Randy Couture has had his share of humbling losses. He blitzed out of the gate into the UFC back in 1997, winning the UFC 13 heavyweight tournament, and then returned at UFC 15 to beat rising star Vitor Belfort. He went on to beat Maurice Smith at UFC Japan to end the year and was heavyweight champion just 7 months into his pro-MMA career. Then he got beat, by Enson Inoue at Vale Tudo Japan 1998 and Mikhail Ilyukhin in Rings. They were his only two fights in 1998 and 1999 and it would be a year and a half before he returned to MMA.
It wasn’t the last time Couture lost in his career, but it was the last layoff of more than a few months for nearly six years. It seems like, throughout his career, that coming back from a loss was something Randy Couture always knew how to do well. Even if the only loss he ever avenged was to Vitor Belfort, Couture always seemed ready for his next fight, ready to move on from whatever the past might have been.
That may make him just the person to give some insight to Ronda Rousey about the first loss of her career, and how it was probably a humbling experience (transcript via MMAFighting):
“I thought by the third or fourth round Ronda would have figured out the footwork and gotten her hands on her and found a way to submit her. Holly had an amazing performance and has demonstrated a ton of class with how she’s dealt with Ronda and the media and all the shock of winning that event. I think, you know, there are occasions where we all kind of need some humble pie and that’s probably where Ronda is sitting right now.”

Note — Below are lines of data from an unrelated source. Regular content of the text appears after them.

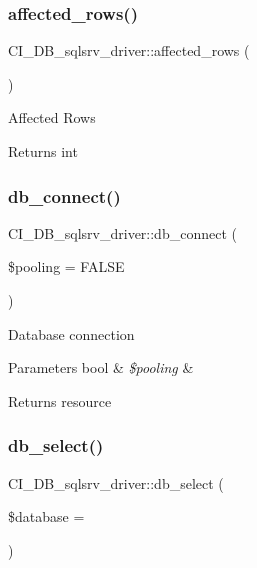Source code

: \subsubsection{\texorpdfstring{affected\+\_\+rows()}{affected\_rows()}}
{\footnotesize\ttfamily C\+I\+\_\+\+D\+B\+\_\+sqlsrv\+\_\+driver\+::affected\+\_\+rows (\begin{DoxyParamCaption}{ }\end{DoxyParamCaption})}

Affected Rows

\begin{DoxyReturn}{Returns}
int 
\end{DoxyReturn}
\mbox{\label{class_c_i___d_b__sqlsrv__driver_a9930c6204361c4e4851423c30617b7c0}} 
\subsubsection{\texorpdfstring{db\+\_\+connect()}{db\_connect()}}
{\footnotesize\ttfamily C\+I\+\_\+\+D\+B\+\_\+sqlsrv\+\_\+driver\+::db\+\_\+connect (\begin{DoxyParamCaption}\item[{}]{\$pooling = {\ttfamily FALSE} }\end{DoxyParamCaption})}

Database connection


\begin{DoxyParams}[1]{Parameters}
bool & {\em \$pooling} & \\
\hline
\end{DoxyParams}
\begin{DoxyReturn}{Returns}
resource 
\end{DoxyReturn}
\mbox{\label{class_c_i___d_b__sqlsrv__driver_a067dd6e940da224074a198a3f6396c61}} 
\subsubsection{\texorpdfstring{db\+\_\+select()}{db\_select()}}
{\footnotesize\ttfamily C\+I\+\_\+\+D\+B\+\_\+sqlsrv\+\_\+driver\+::db\+\_\+select (\begin{DoxyParamCaption}\item[{}]{\$database = {\ttfamily \textquotesingle{}\textquotesingle{}} }\end{DoxyParamCaption})}

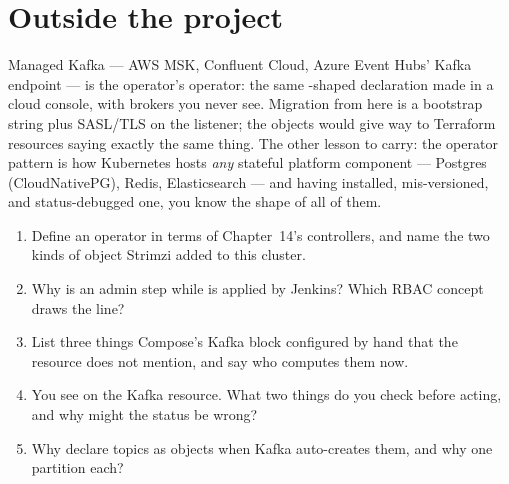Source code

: \section{Outside the project}

Managed Kafka --- AWS MSK, Confluent Cloud, Azure Event Hubs' Kafka
endpoint --- is the operator's operator: the same -shaped
declaration made in a cloud console, with brokers you never see.
Migration from here is a bootstrap string plus SASL/TLS on the
listener; the  objects would give way to Terraform
resources saying exactly the same thing. The other lesson to carry: the
operator pattern is how Kubernetes hosts \emph{any} stateful platform
component --- Postgres (CloudNativePG), Redis, Elasticsearch --- and
having installed, mis-versioned, and status-debugged one, you know the
shape of all of them.

\begin{quiz}
\begin{enumerate}
  \item Define an operator in terms of Chapter~14's controllers, and
  name the two kinds of object Strimzi added to this cluster.
  \item Why is  an admin step while
   is applied by Jenkins? Which RBAC concept draws the
  line?
  \item List three things Compose's Kafka block configured by hand that
  the  resource does not mention, and say who computes them
  now.
  \item You see  on the Kafka resource.
  What two things do you check before acting, and why might the status
  be wrong?
  \item Why declare topics as objects when Kafka auto-creates them, and
  why one partition each?
\end{enumerate}
\end{quiz}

Alongside his feelings that Rousey’s overconfidence in her hands most likely contributed to her loss to Holly Holm, he had some thoughts about what she might change for the rematch:
“I think those are things that can be fixed. Change her approach to closing the distance and getting your hands on Holly. Make Holly operate where [Rousey] is strongest. How many judo medalists do we have in this sport? Time and time again that’s where she’s won her fights.”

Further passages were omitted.